Now consider a = [2, 4, 5], k = 3. Only three removals happen per day, so the smallest element increases by 3 each day.
| day | removed per day | total shift | smallest value |
|---|---|---|---|
| 0 | 0 | 0 | 1 |
| 1 | 3 | 3 | 4 |
| 2 | 3 | 6 | 7 |
| 3 | 3 | 9 | 10 |
This demonstrates that once the per-day removal count is fixed, the process behaves like a linear shift.
Complexity Analysis
| Measure | Complexity | Explanation |
|---|---|---|
| Time | O(n) | Each test case only reads and processes the array once |
| Space | O(1) | Only counters and input storage are used |
The constraints allow up to 2 * 10^5 total elements, so a linear solution is sufficient.
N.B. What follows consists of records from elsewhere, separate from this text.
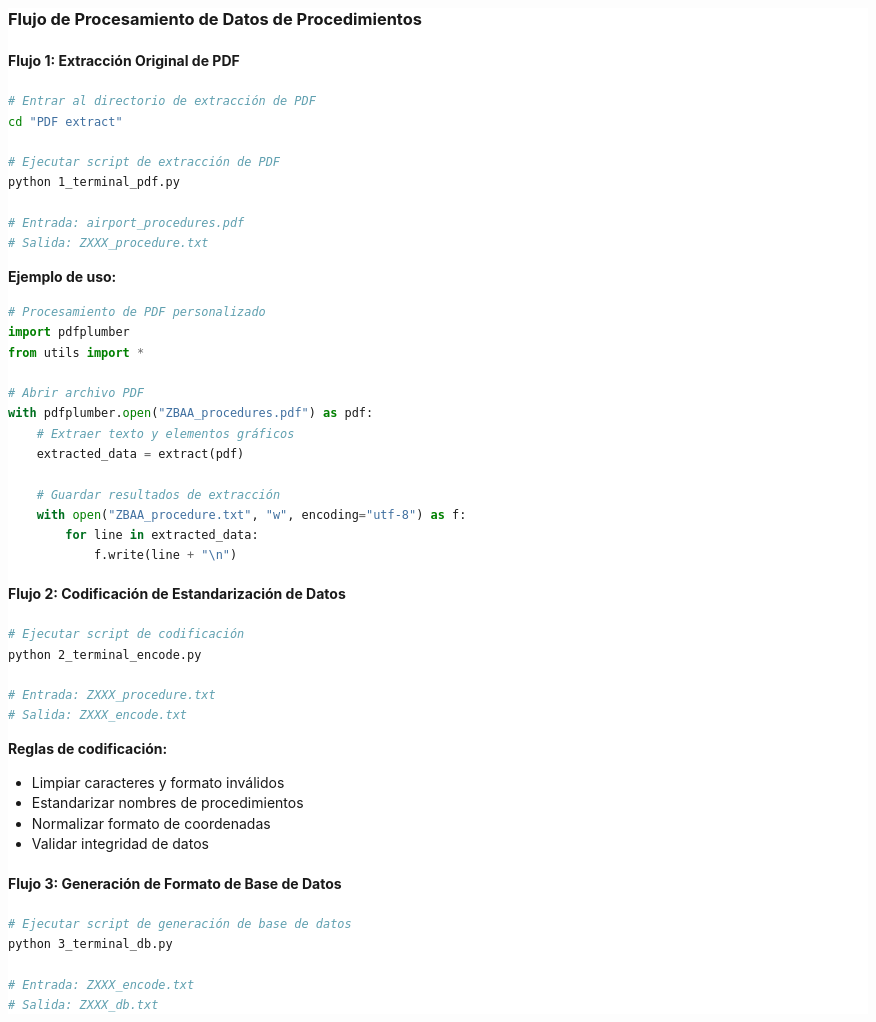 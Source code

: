### Flujo de Procesamiento de Datos de Procedimientos

#### Flujo 1: Extracción Original de PDF
```bash
# Entrar al directorio de extracción de PDF
cd "PDF extract"

# Ejecutar script de extracción de PDF
python 1_terminal_pdf.py

# Entrada: airport_procedures.pdf
# Salida: ZXXX_procedure.txt
```

**Ejemplo de uso:**
```python
# Procesamiento de PDF personalizado
import pdfplumber
from utils import *

# Abrir archivo PDF
with pdfplumber.open("ZBAA_procedures.pdf") as pdf:
    # Extraer texto y elementos gráficos
    extracted_data = extract(pdf)
    
    # Guardar resultados de extracción
    with open("ZBAA_procedure.txt", "w", encoding="utf-8") as f:
        for line in extracted_data:
            f.write(line + "\n")
```

#### Flujo 2: Codificación de Estandarización de Datos
```bash
# Ejecutar script de codificación
python 2_terminal_encode.py

# Entrada: ZXXX_procedure.txt
# Salida: ZXXX_encode.txt
```

**Reglas de codificación:**
- Limpiar caracteres y formato inválidos
- Estandarizar nombres de procedimientos
- Normalizar formato de coordenadas
- Validar integridad de datos

#### Flujo 3: Generación de Formato de Base de Datos
```bash
# Ejecutar script de generación de base de datos
python 3_terminal_db.py

# Entrada: ZXXX_encode.txt  
# Salida: ZXXX_db.txt
```
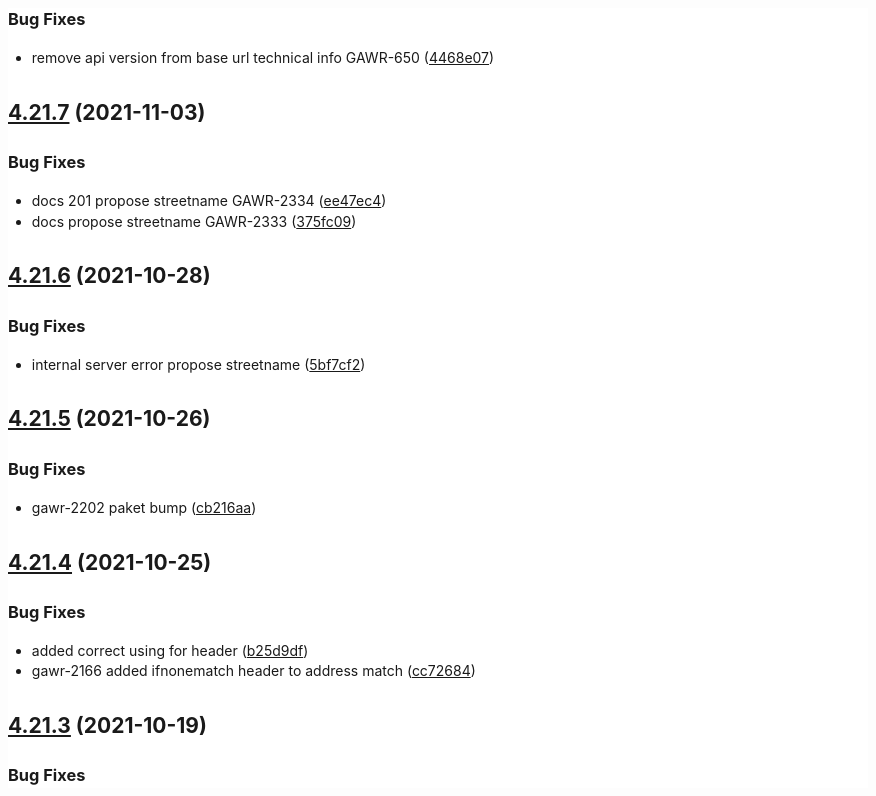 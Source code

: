 
### Bug Fixes

* remove api version from base url technical info GAWR-650 ([4468e07](https://github.com/informatievlaanderen/public-api/commit/4468e07f8380b776f910f095b7028dc564b1362c))

## [4.21.7](https://github.com/informatievlaanderen/public-api/compare/v4.21.6...v4.21.7) (2021-11-03)


### Bug Fixes

* docs 201 propose streetname GAWR-2334 ([ee47ec4](https://github.com/informatievlaanderen/public-api/commit/ee47ec47e84266e2b5293b58e748499764867120))
* docs propose streetname GAWR-2333 ([375fc09](https://github.com/informatievlaanderen/public-api/commit/375fc096d875860a434b1e096d931990d8f4da43))

## [4.21.6](https://github.com/informatievlaanderen/public-api/compare/v4.21.5...v4.21.6) (2021-10-28)


### Bug Fixes

* internal server error propose streetname ([5bf7cf2](https://github.com/informatievlaanderen/public-api/commit/5bf7cf202cfe7d37803c7fac7525e9c492ead29f))

## [4.21.5](https://github.com/informatievlaanderen/public-api/compare/v4.21.4...v4.21.5) (2021-10-26)


### Bug Fixes

* gawr-2202 paket bump ([cb216aa](https://github.com/informatievlaanderen/public-api/commit/cb216aae446b1b82825931800be1f81ec2f44ecf))

## [4.21.4](https://github.com/informatievlaanderen/public-api/compare/v4.21.3...v4.21.4) (2021-10-25)


### Bug Fixes

* added correct using for header ([b25d9df](https://github.com/informatievlaanderen/public-api/commit/b25d9df293dcbc5aed433e17a4458b90fe157184))
* gawr-2166 added ifnonematch header to address match ([cc72684](https://github.com/informatievlaanderen/public-api/commit/cc726842d758efe7bed645cfac062d4fcdad1ee5))

## [4.21.3](https://github.com/informatievlaanderen/public-api/compare/v4.21.2...v4.21.3) (2021-10-19)


### Bug Fixes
No simulation over days or dynamic data structures are needed.
Test Cases
import sys, io
def run(inp: str) -> str:
sys.stdin = io.StringIO(inp)
input = sys.stdin.readline
t = int(input())
out = []
for _ in range(t):
n, k = map(int, input().split())
a = list(map(int, input().split()))
out.append(str(1 + k * len(a)))
return "\n".join(out)
assert run("1\n1 1\n1\n") == "2", "minimum case"
assert run("1\n3 2\n1 2 3\n") == "7", "small increasing case"
assert run("2\n1 1\n1\n1 5\n2\n") == "2\n6", "multiple tests"
assert run("1\n5 0\n1 3 5 7 9\n") == "1", "zero days case"
| Test input | Expected output | What it validates |
|---|---|---|
| 1 element | 2 | minimal growth |
| sequential | 7 | accumulation over days |
| multiple tests | mixed | correctness across cases |
| k = 0 | 1 | no operation edge case |
Edge Cases
When k = 0, no deletions occur, so the smallest element must remain 1. The formula correctly yields no shift.
When n = 1, there is a single deletion index each day, but the structure remains trivial, and the process consistently removes elements without affecting the reasoning about shift per day.
When a[0] > 1, early elements survive longer, but the aggregated per-day removal still determines the asymptotic movement of the smallest surviving value, which the model captures directly.